Bloody hell, ok, here’s one – So, three Baptists see each other in the liquor store, and… crap – that’s not it.
Did you hear the one about the copywriter that totally sucked at telling jokes?
Well, if you’ve ever heard me try to tell a joke than you already know the punchline – it’s me. I mean, it’s nice to know that I’ll get the laughs, but it’s rarely the joke my audience is laughing at.
My husband is kind enough to dismiss my sheer and utter inability to keep a joke straight with a shake of his head and a gentle, ‘Oh, honey…’ Hopefully, he compartmentalizes this quirk of mine as something cute, though I dare say that if he really cared about me, he would step in a little earlier, like before I make an ass of myself.
And, like a true idiot, I don’t limit my embarrassing forays into comedy to gentle crowds that are obligated to love me regardless of my ability to slaughter a punchline. No, me and my attempts at joke telling also make an appearance at work, where my abysmal delivery has turned into a joke itself.
There is one joke that I can manage to tell without screwing it up. It's short, and it's off-colour. Like me.
See? I’m ok off-the-cuff, but ask me to rehearse or recall and I turn into a total loser.

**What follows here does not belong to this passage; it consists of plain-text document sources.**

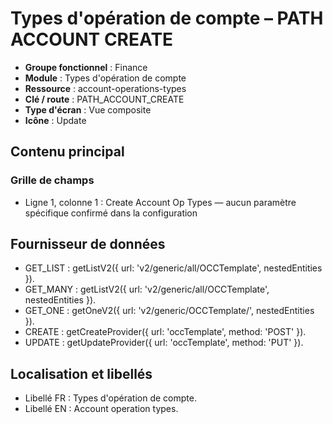 # Types d'opération de compte – PATH ACCOUNT CREATE

- **Groupe fonctionnel** : Finance
- **Module** : Types d'opération de compte
- **Ressource** : account-operations-types
- **Clé / route** : PATH_ACCOUNT_CREATE
- **Type d'écran** : Vue composite
- **Icône** : Update

## Contenu principal
### Grille de champs
- Ligne 1, colonne 1 : Create Account Op Types — aucun paramètre spécifique confirmé dans la configuration

## Fournisseur de données
- GET_LIST : getListV2({
  url: 'v2/generic/all/OCCTemplate',
  nestedEntities
}).
- GET_MANY : getListV2({
  url: 'v2/generic/all/OCCTemplate',
  nestedEntities
}).
- GET_ONE : getOneV2({
  url: 'v2/generic/OCCTemplate/',
  nestedEntities
}).
- CREATE : getCreateProvider({
  url: 'occTemplate',
  method: 'POST'
}).
- UPDATE : getUpdateProvider({
  url: 'occTemplate',
  method: 'PUT'
}).

## Localisation et libellés
- Libellé FR : Types d'opération de compte.
- Libellé EN : Account operation types.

I so admire people that can tell a good joke. They don’t even have to be the author of the joke. Just to be able to pull off that perfect blend of casual storytelling with anticipation and intrigue impresses me to no end, even if the joke itself is lame.

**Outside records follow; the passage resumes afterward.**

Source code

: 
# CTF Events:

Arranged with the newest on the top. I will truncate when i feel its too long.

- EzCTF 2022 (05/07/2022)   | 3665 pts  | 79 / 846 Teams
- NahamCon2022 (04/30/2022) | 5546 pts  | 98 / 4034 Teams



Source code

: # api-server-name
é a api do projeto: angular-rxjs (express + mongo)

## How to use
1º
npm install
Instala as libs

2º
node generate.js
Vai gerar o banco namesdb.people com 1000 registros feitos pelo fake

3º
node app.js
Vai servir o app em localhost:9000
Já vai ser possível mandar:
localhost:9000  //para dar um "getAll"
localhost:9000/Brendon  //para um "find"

And, unfortunately, I think the inability to tell a joke may be hereditary, and I think I may have passed it on to Bee, who, the other night, requested that I entertain her with a joke while she was in the bath.
‘Um, ok,’ I venture, figuring that if there is any audience I can impress with a gag, it will be a three-year-old who thinks that Toopy and Binou is the pinnacle of humour, and that farts are hilarious.

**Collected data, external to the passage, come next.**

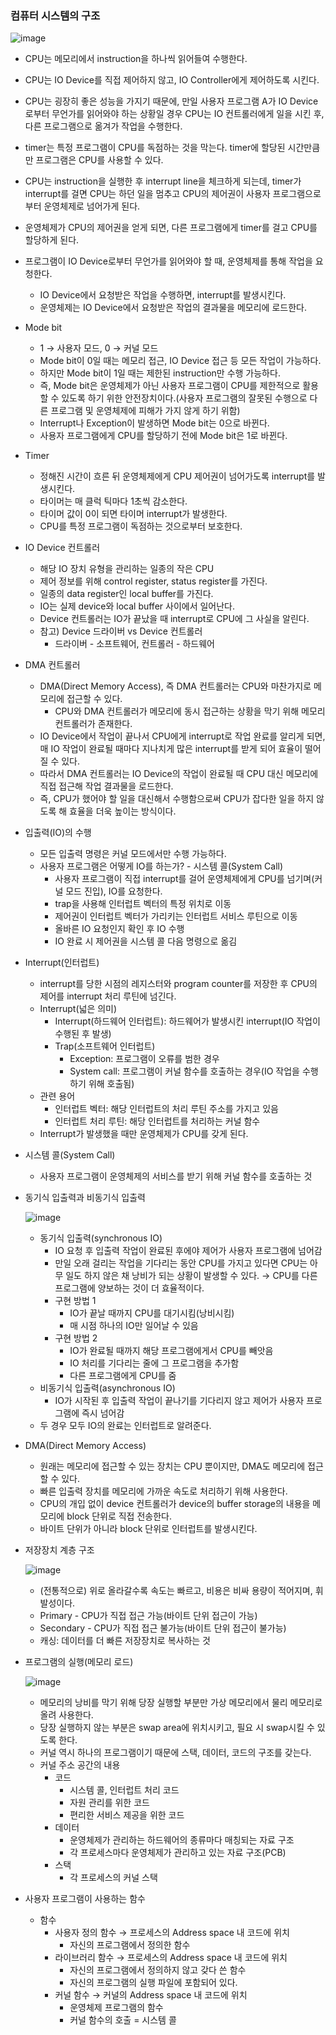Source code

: ### 컴퓨터 시스템의 구조

![image](image/System-Structure.png)

- CPU는 메모리에서 instruction을 하나씩 읽어들여 수행한다.
- CPU는 IO Device를 직접 제어하지 않고, IO Controller에게 제어하도록 시킨다.
- CPU는 굉장히 좋은 성능을 가지기 때문에, 만일 사용자 프로그램 A가 IO Device로부터 무언가를 읽어와야 하는 상황일 경우 CPU는 IO 컨트롤러에게 일을 시킨 후, 다른 프로그램으로 옮겨가 작업을 수행한다.
- timer는 특정 프로그램이 CPU를 독점하는 것을 막는다. timer에 할당된 시간만큼만 프로그램은 CPU를 사용할 수 있다.
- CPU는 instruction을 실행한 후 interrupt line을 체크하게 되는데, timer가 interrupt를 걸면 CPU는 하던 일을 멈추고 CPU의 제어권이 사용자 프로그램으로부터 운영체제로 넘어가게 된다.
- 운영체제가 CPU의 제어권을 얻게 되면, 다른 프로그램에게 timer를 걸고 CPU를 할당하게 된다.
- 프로그램이 IO Device로부터 무언가를 읽어와야 할 때, 운영체제를 통해 작업을 요청한다.
    - IO Device에서 요청받은 작업을 수행하면, interrupt를 발생시킨다.
    - 운영체제는 IO Device에서 요청받은 작업의 결과물을 메모리에 로드한다.
- Mode bit
    - 1 → 사용자 모드, 0 → 커널 모드
    - Mode bit이 0일 때는 메모리 접근, IO Device 접근 등 모든 작업이 가능하다.
    - 하지만 Mode bit이 1일 때는 제한된 instruction만 수행 가능하다.
    - 즉, Mode bit은 운영체제가 아닌 사용자 프로그램이 CPU를 제한적으로 활용할 수 있도록 하기 위한 안전장치이다.(사용자 프로그램의 잘못된 수행으로 다른 프로그램 및 운영체제에 피해가 가지 않게 하기 위함)
    - Interrupt나 Exception이 발생하면 Mode bit는 0으로 바뀐다.
    - 사용자 프로그램에게 CPU를 할당하기 전에 Mode bit은 1로 바뀐다.
- Timer
    - 정해진 시간이 흐른 뒤 운영체제에게 CPU 제어권이 넘어가도록 interrupt를 발생시킨다.
    - 타이머는 매 클럭 틱마다 1초씩 감소한다.
    - 타이머 값이 0이 되면 타이머 interrupt가 발생한다.
    - CPU를 특정 프로그램이 독점하는 것으로부터 보호한다.
- IO Device 컨트롤러
    - 해당 IO 장치 유형을 관리하는 일종의 작은 CPU
    - 제어 정보를 위해 control register, status register를 가진다.
    - 일종의 data register인 local buffer를 가진다.
    - IO는 실제 device와 local buffer 사이에서 일어난다.
    - Device 컨트롤러는 IO가 끝났을 때 interrupt로 CPU에 그 사실을 알린다.
    - 참고) Device 드라이버 vs Device 컨트롤러
        - 드라이버 - 소프트웨어, 컨트롤러 - 하드웨어
- DMA 컨트롤러
    - DMA(Direct Memory Access), 즉 DMA 컨트롤러는 CPU와 마찬가지로 메모리에 접근할 수 있다.
        - CPU와 DMA 컨트롤러가 메모리에 동시 접근하는 상황을 막기 위해 메모리 컨트롤러가 존재한다.
    - IO Device에서 작업이 끝나서 CPU에게 interrupt로 작업 완료를 알리게 되면, 매 IO 작업이 완료될 때마다 지나치게 많은 interrupt를 받게 되어 효율이 떨어질 수 있다.
    - 따라서 DMA 컨트롤러는 IO Device의 작업이 완료될 때 CPU 대신 메모리에 직접 접근해 작업 결과물을 로드한다.
    - 즉, CPU가 했어야 할 일을 대신해서 수행함으로써 CPU가 잡다한 일을 하지 않도록 해 효율을 더욱 높이는 방식이다.
- 입출력(IO)의 수행
    - 모든 입출력 명령은 커널 모드에서만 수행 가능하다.
    - 사용자 프로그램은 어떻게 IO를 하는가? - 시스템 콜(System Call)
        - 사용자 프로그램이 직접 interrupt를 걸어 운영체제에게 CPU를 넘기며(커널 모드 진입), IO를 요청한다.
        - trap을 사용해 인터럽트 벡터의 특정 위치로 이동
        - 제어권이 인터럽트 벡터가 가리키는 인터럽트 서비스 루틴으로 이동
        - 올바른 IO 요청인지 확인 후 IO 수행
        - IO 완료 시 제어권을 시스템 콜 다음 명령으로 옮김
- Interrupt(인터럽트)
    - interrupt를 당한 시점의 레지스터와 program counter를 저장한 후 CPU의 제어를 interrupt 처리 루틴에 넘긴다.
    - Interrupt(넓은 의미)
        - Interrupt(하드웨어 인터럽트): 하드웨어가 발생시킨 interrupt(IO 작업이 수행된 후 발생)
        - Trap(소프트웨어 인터럽트)
            - Exception: 프로그램이 오류를 범한 경우
            - System call: 프로그램이 커널 함수를 호출하는 경우(IO 작업을 수행하기 위해 호출됨)
    - 관련 용어
        - 인터럽트 벡터: 해당 인터럽트의 처리 루틴 주소를 가지고 있음
        - 인터럽트 처리 루틴: 해당 인터럽트를 처리하는 커널 함수
    - Interrupt가 발생했을 때만 운영체제가 CPU를 갖게 된다.
- 시스템 콜(System Call)
    - 사용자 프로그램이 운영체제의 서비스를 받기 위해 커널 함수를 호출하는 것
- 동기식 입출력과 비동기식 입출력
    
    ![image](image/Synchronous-Asynchronous.png)
    
    - 동기식 입출력(synchronous IO)
        - IO 요청 후 입출력 작업이 완료된 후에야 제어가 사용자 프로그램에 넘어감
        - 만일 오래 걸리는 작업을 기다리는 동안 CPU를 가지고 있다면 CPU는 아무 일도 하지 않은 채 낭비가 되는 상황이 발생할 수 있다. → CPU를 다른 프로그램에 양보하는 것이 더 효율적이다.
        - 구현 방법 1
            - IO가 끝날 때까지 CPU를 대기시킴(낭비시킴)
            - 매 시점 하나의 IO만 일어날 수 있음
        - 구현 방법 2
            - IO가 완료될 때까지 해당 프로그램에게서 CPU를 빼앗음
            - IO 처리를 기다리는 줄에 그 프로그램을 추가함
            - 다른 프로그램에게 CPU를 줌
    - 비동기식 입출력(asynchronous IO)
        - IO가 시작된 후 입출력 작업이 끝나기를 기다리지 않고 제어가 사용자 프로그램에 즉시 넘어감
    - 두 경우 모두 IO의 완료는 인터럽트로 알려준다.
- DMA(Direct Memory Access)
    - 원래는 메모리에 접근할 수 있는 장치는 CPU 뿐이지만, DMA도 메모리에 접근할 수 있다.
    - 빠른 입출력 장치를 메모리에 가까운 속도로 처리하기 위해 사용한다.
    - CPU의 개입 없이 device 컨트롤러가 device의 buffer storage의 내용을 메모리에 block 단위로 직접 전송한다.
    - 바이트 단위가 아니라 block 단위로 인터럽트를 발생시킨다.
- 저장장치 계층 구조
    
    ![image](image/Storage-Structure.png)
    
    - (전통적으로) 위로 올라갈수록 속도는 빠르고, 비용은 비싸 용량이 적어지며, 휘발성이다.
    - Primary - CPU가 직접 접근 가능(바이트 단위 접근이 가능)
    - Secondary - CPU가 직접 접근 불가능(바이트 단위 접근이 불가능)
    - 캐싱: 데이터를 더 빠른 저장장치로 복사하는 것
- 프로그램의 실행(메모리 로드)
    
    ![image](image/Execution-Of-Program.png)
    
    - 메모리의 낭비를 막기 위해 당장 실행할 부분만 가상 메모리에서 물리 메모리로 올려 사용한다.
    - 당장 실행하지 않는 부분은 swap area에 위치시키고, 필요 시 swap시킬 수 있도록 한다.
    - 커널 역시 하나의 프로그램이기 때문에 스택, 데이터, 코드의 구조를 갖는다.
    - 커널 주소 공간의 내용
        - 코드
            - 시스템 콜, 인터럽트 처리 코드
            - 자원 관리를 위한 코드
            - 편리한 서비스 제공을 위한 코드
        - 데이터
            - 운영체제가 관리하는 하드웨어의 종류마다 매칭되는 자료 구조
            - 각 프로세스마다 운영체제가 관리하고 있는 자료 구조(PCB)
        - 스택
            - 각 프로세스의 커널 스택
- 사용자 프로그램이 사용하는 함수
    - 함수
        - 사용자 정의 함수 → 프로세스의 Address space 내 코드에 위치
            - 자신의 프로그램에서 정의한 함수
        - 라이브러리 함수 → 프로세스의 Address space 내 코드에 위치
            - 자신의 프로그램에서 정의하지 않고 갖다 쓴 함수
            - 자신의 프로그램의 실행 파일에 포함되어 있다.
        - 커널 함수 → 커널의 Address space 내 코드에 위치
            - 운영체제 프로그램의 함수
            - 커널 함수의 호출 = 시스템 콜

‘Why did the chicken cross the road?’
Bee furrows her brow.
‘Not THAT joke, mama! Tell me a Knock, Knock, Who It Is?’ joke!
I am resolved now to try harder to tell a proper joke, with good delivery and a punchline that comes at the end of the narrative and everything, because, apparently, I can’t tell a joke to save my life.
Thank goodness a life-or-death situation so very rarely calls for a split-second comedic response.